### [Task goal]
The records below hold a stretch from the line with "como acoplamento interno, de" through the line with "Christ comme le"; return exactly those lines, ends included, and nothing more.

### [Stored data]
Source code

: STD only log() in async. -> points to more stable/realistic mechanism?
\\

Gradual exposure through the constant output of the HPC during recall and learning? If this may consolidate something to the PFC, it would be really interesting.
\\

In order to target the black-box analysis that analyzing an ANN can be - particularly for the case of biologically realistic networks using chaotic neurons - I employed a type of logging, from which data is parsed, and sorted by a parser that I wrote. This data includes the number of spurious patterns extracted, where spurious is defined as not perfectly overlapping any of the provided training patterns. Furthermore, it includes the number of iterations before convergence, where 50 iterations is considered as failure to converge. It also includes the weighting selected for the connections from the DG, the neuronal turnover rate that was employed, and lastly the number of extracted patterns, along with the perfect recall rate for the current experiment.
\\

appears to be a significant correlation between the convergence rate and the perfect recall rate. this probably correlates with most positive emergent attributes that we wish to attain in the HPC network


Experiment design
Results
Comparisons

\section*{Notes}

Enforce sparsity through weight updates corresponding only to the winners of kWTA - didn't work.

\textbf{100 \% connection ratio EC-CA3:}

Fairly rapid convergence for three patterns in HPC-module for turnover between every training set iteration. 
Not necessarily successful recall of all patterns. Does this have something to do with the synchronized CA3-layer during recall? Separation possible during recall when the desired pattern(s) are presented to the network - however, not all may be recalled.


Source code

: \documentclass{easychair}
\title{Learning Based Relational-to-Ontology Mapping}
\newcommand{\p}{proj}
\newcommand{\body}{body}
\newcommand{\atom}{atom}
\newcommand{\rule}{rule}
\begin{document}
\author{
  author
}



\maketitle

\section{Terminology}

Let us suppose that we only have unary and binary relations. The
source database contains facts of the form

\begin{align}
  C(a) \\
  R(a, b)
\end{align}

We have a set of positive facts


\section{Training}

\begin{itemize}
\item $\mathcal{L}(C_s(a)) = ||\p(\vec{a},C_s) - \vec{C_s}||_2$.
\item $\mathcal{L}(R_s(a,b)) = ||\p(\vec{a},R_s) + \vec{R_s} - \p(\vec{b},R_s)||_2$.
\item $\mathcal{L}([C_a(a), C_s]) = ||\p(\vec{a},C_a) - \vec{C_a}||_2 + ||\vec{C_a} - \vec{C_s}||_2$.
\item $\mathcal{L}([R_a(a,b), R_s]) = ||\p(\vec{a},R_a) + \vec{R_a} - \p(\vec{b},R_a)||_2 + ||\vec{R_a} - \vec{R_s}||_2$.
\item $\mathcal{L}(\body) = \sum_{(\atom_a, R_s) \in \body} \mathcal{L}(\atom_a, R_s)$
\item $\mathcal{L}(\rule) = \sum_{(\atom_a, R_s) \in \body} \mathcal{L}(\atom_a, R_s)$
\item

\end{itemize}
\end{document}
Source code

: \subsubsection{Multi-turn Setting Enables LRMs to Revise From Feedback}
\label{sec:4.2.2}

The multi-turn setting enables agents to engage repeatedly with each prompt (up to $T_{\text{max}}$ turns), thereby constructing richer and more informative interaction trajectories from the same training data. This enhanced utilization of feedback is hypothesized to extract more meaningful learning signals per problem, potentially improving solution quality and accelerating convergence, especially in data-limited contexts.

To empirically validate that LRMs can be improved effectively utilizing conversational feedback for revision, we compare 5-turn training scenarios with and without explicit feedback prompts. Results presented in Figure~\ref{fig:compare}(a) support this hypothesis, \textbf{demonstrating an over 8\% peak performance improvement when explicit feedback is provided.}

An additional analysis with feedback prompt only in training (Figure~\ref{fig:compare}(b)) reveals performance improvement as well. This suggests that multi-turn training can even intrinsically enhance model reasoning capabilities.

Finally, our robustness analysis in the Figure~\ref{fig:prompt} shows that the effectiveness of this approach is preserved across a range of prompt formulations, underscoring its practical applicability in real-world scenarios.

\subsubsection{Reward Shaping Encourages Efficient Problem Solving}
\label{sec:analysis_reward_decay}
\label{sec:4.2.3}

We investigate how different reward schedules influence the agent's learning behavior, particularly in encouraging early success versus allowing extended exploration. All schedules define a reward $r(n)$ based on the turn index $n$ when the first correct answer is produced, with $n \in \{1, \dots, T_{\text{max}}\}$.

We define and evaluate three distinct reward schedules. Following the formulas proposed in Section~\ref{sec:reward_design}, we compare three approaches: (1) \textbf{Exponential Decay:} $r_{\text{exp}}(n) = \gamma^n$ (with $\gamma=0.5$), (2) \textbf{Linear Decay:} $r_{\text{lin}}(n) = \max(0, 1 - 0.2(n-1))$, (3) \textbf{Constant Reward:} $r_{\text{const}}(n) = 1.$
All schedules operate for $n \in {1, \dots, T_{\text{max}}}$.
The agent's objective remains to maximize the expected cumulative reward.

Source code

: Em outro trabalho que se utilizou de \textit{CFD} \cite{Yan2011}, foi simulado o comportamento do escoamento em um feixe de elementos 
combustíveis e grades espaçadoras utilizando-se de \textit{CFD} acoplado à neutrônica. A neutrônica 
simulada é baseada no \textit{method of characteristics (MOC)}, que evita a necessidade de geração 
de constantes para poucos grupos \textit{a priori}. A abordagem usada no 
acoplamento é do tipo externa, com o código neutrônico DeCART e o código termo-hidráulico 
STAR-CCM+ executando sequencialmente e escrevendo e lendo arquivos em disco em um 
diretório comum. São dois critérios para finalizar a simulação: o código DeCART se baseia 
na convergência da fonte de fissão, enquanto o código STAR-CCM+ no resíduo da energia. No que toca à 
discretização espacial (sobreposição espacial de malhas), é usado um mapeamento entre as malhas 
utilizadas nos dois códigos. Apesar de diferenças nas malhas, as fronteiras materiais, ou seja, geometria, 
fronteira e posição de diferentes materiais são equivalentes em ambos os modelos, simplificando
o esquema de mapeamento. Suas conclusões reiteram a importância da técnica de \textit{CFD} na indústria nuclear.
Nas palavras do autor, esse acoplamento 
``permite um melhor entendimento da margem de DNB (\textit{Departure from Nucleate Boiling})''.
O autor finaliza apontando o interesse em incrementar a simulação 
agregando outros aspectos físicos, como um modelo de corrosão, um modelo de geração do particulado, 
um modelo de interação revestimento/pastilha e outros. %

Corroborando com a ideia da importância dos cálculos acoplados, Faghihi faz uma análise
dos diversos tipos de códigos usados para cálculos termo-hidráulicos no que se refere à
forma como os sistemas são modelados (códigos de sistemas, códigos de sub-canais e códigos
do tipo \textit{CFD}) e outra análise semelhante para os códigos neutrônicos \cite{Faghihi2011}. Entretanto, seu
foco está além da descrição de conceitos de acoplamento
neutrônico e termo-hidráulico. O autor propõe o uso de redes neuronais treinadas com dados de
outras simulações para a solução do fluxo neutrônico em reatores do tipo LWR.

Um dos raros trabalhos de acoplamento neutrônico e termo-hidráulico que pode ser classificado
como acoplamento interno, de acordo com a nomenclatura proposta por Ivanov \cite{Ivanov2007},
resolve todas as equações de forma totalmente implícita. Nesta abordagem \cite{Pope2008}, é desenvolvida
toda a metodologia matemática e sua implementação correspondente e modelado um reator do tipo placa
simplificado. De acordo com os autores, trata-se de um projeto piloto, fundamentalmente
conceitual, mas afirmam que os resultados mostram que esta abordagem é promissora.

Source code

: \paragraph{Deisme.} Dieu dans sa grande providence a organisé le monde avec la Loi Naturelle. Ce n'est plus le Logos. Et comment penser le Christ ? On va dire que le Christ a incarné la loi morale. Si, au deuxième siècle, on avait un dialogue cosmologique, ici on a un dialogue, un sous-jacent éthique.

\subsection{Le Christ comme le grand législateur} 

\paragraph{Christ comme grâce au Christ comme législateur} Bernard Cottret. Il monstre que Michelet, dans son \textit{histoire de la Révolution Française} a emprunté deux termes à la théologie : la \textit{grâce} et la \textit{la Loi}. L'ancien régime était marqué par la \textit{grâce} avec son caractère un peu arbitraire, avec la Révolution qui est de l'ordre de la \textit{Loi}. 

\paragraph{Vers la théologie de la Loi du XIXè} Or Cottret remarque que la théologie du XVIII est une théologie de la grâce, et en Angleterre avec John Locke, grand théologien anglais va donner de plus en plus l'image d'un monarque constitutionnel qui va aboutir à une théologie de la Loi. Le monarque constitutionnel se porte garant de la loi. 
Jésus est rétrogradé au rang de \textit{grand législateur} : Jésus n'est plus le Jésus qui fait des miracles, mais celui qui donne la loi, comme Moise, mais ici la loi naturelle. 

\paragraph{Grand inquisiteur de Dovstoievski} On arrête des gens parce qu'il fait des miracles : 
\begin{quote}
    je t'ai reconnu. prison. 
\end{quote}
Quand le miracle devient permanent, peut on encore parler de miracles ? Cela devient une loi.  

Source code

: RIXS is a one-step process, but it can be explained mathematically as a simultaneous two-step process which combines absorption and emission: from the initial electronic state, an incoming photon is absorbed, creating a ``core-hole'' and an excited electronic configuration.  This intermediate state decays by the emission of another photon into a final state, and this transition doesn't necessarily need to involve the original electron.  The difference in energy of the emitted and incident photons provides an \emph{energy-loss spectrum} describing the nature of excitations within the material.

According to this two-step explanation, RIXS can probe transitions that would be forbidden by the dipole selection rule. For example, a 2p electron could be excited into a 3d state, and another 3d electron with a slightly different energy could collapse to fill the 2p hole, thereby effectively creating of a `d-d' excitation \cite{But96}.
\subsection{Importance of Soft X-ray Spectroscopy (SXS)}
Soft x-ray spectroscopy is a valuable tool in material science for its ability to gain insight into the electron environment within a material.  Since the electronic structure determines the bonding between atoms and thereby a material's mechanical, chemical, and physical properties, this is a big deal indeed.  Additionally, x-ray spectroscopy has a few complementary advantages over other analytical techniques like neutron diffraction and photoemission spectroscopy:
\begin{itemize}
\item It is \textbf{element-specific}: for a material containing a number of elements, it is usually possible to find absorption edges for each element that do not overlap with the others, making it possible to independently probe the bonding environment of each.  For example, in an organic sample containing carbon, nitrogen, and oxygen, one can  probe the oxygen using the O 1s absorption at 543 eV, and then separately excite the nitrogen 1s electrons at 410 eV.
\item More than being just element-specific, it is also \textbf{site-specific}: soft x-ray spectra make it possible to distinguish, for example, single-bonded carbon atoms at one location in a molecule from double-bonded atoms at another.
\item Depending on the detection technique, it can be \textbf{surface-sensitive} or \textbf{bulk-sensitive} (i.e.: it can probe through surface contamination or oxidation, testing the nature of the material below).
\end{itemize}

### [Output of the task]
como acoplamento interno, de acordo com a nomenclatura proposta por Ivanov \cite{Ivanov2007},
resolve todas as equações de forma totalmente implícita. Nesta abordagem \cite{Pope2008}, é desenvolvida
toda a metodologia matemática e sua implementação correspondente e modelado um reator do tipo placa
simplificado. De acordo com os autores, trata-se de um projeto piloto, fundamentalmente
conceitual, mas afirmam que os resultados mostram que esta abordagem é promissora.

Source code

: \paragraph{Deisme.} Dieu dans sa grande providence a organisé le monde avec la Loi Naturelle. Ce n'est plus le Logos. Et comment penser le Christ ? On va dire que le Christ a incarné la loi morale. Si, au deuxième siècle, on avait un dialogue cosmologique, ici on a un dialogue, un sous-jacent éthique.

\subsection{Le Christ comme le grand législateur} 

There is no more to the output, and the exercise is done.